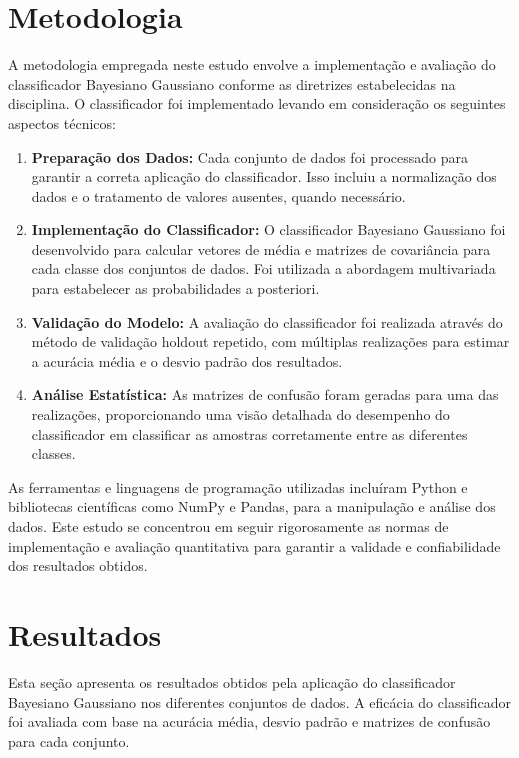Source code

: \documentclass[12pt, a4paper]{report}
\begin{document}
\chapter{Metodologia}

A metodologia empregada neste estudo envolve a implementação e avaliação do classificador Bayesiano Gaussiano conforme as diretrizes estabelecidas na disciplina. O classificador foi implementado levando em consideração os seguintes aspectos técnicos:

\begin{enumerate}
    \item \textbf{Preparação dos Dados:} Cada conjunto de dados foi processado para garantir a correta aplicação do classificador. Isso incluiu a normalização dos dados e o tratamento de valores ausentes, quando necessário.
    \item \textbf{Implementação do Classificador:} O classificador Bayesiano Gaussiano foi desenvolvido para calcular vetores de média e matrizes de covariância para cada classe dos conjuntos de dados. Foi utilizada a abordagem multivariada para estabelecer as probabilidades a posteriori.
    \item \textbf{Validação do Modelo:} A avaliação do classificador foi realizada através do método de validação holdout repetido, com múltiplas realizações para estimar a acurácia média e o desvio padrão dos resultados.
    \item \textbf{Análise Estatística:} As matrizes de confusão foram geradas para uma das realizações, proporcionando uma visão detalhada do desempenho do classificador em classificar as amostras corretamente entre as diferentes classes.
\end{enumerate}

As ferramentas e linguagens de programação utilizadas incluíram Python e bibliotecas científicas como NumPy e Pandas, para a manipulação e análise dos dados. Este estudo se concentrou em seguir rigorosamente as normas de implementação e avaliação quantitativa para garantir a validade e confiabilidade dos resultados obtidos.


\chapter{Resultados}

Esta seção apresenta os resultados obtidos pela aplicação do classificador Bayesiano Gaussiano nos diferentes conjuntos de dados. A eficácia do classificador foi avaliada com base na acurácia média, desvio padrão e matrizes de confusão para cada conjunto.
\end{document}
════════
Return every line from the entries above that contains the word "acurácia".

### Answer area:
    \item \textbf{Validação do Modelo:} A avaliação do classificador foi realizada através do método de validação holdout repetido, com múltiplas realizações para estimar a acurácia média e o desvio padrão dos resultados.
Esta seção apresenta os resultados obtidos pela aplicação do classificador Bayesiano Gaussiano nos diferentes conjuntos de dados. A eficácia do classificador foi avaliada com base na acurácia média, desvio padrão e matrizes de confusão para cada conjunto.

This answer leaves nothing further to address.